Stored data:

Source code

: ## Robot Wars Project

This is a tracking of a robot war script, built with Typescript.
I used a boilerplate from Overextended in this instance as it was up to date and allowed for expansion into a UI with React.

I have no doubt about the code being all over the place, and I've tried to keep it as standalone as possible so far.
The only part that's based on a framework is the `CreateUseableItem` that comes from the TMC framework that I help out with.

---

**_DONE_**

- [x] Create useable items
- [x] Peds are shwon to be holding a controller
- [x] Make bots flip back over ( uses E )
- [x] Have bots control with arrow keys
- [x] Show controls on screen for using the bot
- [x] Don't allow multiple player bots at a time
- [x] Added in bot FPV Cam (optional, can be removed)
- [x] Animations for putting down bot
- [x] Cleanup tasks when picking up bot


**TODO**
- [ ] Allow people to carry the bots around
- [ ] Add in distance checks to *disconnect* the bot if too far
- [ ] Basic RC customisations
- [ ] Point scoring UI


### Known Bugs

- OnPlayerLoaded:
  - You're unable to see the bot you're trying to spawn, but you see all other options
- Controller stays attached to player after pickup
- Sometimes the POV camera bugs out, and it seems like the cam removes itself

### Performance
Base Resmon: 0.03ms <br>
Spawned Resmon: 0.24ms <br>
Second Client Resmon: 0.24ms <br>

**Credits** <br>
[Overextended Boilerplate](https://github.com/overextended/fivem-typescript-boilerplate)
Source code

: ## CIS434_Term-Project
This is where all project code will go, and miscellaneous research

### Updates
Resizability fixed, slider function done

▶ **What to do**: Read through the entries, then copy every line where the string "code" is found.

▶ **Response**:
Source code
I have no doubt about the code being all over the place, and I've tried to keep it as standalone as possible so far.
Source code
This is where all project code will go, and miscellaneous research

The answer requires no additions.